Hard News by Russell Brown

26

Land-grab in the Magic Kingdom

If you follow these issues, you will doubtless be familiar with the US Sonny Bono Copyright Term Extension Act, which saw the Walt Disney Company successfully lobby for a law that prevented various of its works coming out of copyright. You probably are not aware that earlier this month Disney applied to the Intellectual Property Office of New Zealand for sweeping trade mark protection around works that Disney did not create.

The upshot of the Copyright Term Extension Act - dubbed by various wags the Mickey Mouse Protection Act - was that Mickey Mouse, whose copyright protection had been due to expire in 2003 (the 75th anniversary of Steamboat Willie), was placed back under protection until at least 2019, along with Donald Duck, Pluto and the rest of the gang. In the process, tens of thousands of works were prevented from entering the public domain.

You might argue - as Disney did - that people are living longer these days, and Disney deserved longer protection for its own creations. But what about other people's creations?
Disney's application to IPONZ for a trade mark on Alice in Wonderland. The specification of goods and services for which trade mark protection is sought is very lengthy: from furniture to food, clothing to CDs.

You may be astonished at the breadth of the application being lodged by a company that has done no more, in this case, than produce adaptations of classic works of children's literature. Ditto for Snow White, Peter Pan, Pinocchio and a list of characters from those works.

This is not trivial.
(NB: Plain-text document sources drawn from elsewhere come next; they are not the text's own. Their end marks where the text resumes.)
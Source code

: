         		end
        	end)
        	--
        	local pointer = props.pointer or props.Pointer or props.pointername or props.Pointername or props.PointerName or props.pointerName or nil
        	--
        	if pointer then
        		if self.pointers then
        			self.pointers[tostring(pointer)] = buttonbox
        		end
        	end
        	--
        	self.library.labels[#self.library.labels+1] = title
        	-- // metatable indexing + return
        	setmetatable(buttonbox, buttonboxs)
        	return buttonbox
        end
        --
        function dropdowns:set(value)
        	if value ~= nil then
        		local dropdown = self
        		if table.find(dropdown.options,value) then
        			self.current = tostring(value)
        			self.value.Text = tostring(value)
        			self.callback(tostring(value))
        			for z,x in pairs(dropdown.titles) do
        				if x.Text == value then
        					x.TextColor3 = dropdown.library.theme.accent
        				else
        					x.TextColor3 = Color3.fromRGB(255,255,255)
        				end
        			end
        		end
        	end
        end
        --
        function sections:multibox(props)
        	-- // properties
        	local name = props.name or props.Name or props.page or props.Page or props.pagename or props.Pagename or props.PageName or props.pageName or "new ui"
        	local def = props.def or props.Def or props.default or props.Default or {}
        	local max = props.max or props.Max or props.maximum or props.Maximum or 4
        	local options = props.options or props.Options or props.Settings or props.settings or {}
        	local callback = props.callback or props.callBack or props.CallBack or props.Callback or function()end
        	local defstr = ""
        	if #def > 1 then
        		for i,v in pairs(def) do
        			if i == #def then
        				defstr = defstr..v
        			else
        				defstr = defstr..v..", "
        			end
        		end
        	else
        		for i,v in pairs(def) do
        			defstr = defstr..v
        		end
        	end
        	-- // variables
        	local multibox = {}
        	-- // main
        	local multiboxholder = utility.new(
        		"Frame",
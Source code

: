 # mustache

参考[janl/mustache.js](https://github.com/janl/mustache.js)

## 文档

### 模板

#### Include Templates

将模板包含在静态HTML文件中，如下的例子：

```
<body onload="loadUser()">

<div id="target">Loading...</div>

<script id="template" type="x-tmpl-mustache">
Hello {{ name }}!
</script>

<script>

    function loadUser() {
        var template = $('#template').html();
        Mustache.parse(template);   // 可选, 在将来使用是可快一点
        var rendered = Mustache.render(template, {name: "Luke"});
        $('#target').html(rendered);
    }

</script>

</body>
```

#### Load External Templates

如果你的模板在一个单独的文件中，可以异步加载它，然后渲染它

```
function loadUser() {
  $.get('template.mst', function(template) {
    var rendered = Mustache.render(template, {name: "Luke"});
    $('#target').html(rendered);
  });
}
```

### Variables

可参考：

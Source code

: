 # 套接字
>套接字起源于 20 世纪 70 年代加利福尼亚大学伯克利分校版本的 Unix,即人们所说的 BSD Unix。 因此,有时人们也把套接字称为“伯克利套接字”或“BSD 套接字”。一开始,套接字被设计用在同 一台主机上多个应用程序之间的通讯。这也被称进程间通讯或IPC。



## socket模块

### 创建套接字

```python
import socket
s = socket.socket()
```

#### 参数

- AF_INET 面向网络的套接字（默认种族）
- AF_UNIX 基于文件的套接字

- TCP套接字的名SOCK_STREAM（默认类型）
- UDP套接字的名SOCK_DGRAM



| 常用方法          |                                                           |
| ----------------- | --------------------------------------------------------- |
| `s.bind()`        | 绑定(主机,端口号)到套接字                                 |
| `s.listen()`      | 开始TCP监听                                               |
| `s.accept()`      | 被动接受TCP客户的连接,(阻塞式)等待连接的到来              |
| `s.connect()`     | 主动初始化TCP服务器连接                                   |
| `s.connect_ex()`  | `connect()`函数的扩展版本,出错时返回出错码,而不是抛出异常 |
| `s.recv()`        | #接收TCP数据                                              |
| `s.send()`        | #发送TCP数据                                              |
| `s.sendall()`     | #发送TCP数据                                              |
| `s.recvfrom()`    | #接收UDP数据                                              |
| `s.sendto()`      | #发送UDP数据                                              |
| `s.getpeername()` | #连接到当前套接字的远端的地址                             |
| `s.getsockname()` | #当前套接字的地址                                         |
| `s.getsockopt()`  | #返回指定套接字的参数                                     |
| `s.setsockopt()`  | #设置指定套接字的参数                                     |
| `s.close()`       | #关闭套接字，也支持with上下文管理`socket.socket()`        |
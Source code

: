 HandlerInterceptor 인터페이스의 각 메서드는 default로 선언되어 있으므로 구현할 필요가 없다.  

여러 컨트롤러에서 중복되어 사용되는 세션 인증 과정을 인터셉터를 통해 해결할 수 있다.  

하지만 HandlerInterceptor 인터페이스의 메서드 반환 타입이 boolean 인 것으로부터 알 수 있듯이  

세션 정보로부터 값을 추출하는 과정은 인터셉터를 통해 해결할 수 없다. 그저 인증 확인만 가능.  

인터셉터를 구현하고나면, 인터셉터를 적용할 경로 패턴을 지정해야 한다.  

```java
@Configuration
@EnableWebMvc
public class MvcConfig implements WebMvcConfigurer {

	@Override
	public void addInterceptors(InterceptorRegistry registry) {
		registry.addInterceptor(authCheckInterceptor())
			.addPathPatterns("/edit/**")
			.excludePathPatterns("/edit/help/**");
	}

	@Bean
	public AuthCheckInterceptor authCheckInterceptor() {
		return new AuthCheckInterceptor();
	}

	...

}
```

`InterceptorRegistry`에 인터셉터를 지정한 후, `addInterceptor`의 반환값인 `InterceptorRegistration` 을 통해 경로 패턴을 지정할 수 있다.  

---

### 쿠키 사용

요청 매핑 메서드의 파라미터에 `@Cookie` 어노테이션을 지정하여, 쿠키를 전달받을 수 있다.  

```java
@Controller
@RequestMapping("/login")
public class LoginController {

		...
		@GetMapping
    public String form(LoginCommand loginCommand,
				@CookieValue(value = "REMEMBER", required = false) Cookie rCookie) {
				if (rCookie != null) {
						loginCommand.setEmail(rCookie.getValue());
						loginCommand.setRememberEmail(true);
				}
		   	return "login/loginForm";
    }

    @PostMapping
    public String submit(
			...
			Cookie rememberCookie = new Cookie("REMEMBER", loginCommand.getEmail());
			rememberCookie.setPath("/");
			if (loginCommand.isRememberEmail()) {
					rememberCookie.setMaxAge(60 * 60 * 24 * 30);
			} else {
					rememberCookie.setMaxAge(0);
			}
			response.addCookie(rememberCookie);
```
It would be understandable for Disney to try and protect its interpretations of existing characters, but its application for so-called "word marks" implies something much more than that: it implies exclusive rights to use all those characters. There have been at least 14 English-language films based on Carlo Collodi's 1883 novel The Adventures of Pinocchio (which itself drew on classical sources), and many more in other languages. If Disney was to obtain such trade marks (which cover "motion picture films"), would it then become impossible to make - or at least market - another one without Disney's permission? Would it be a copyright lockout via the back door?

Fortunately, the claims are still under examination and it appears that IPONZ won't simply wave the rubber stamp. Disney is being asked to prove its original rights in the characters and their names. One would hope that Disney is not allowed to annex stories that are out of copyright (in some cases, that's precisely why Disney was able to make movies of them) merely because it adapted them. That would be creepy.

In a related vein, ZDNet's Mitch Ratcliffe declares that intellectual property laws are "besnargled beyond recognition". He also links to a law.com article about how copyright lawyers breach copyright all the time.

Must-read from the Techsploder: Juha covers Peter Gutman's rebuttal of Microsoft's rebuttal of his critique of Windows Vista DRM - and then bravely seeks to play some HD video content on his own PC, running Vista. Ouch.

And finally, tech commentator and developer Paul Reynolds has finally decided to give this blogging fad a go.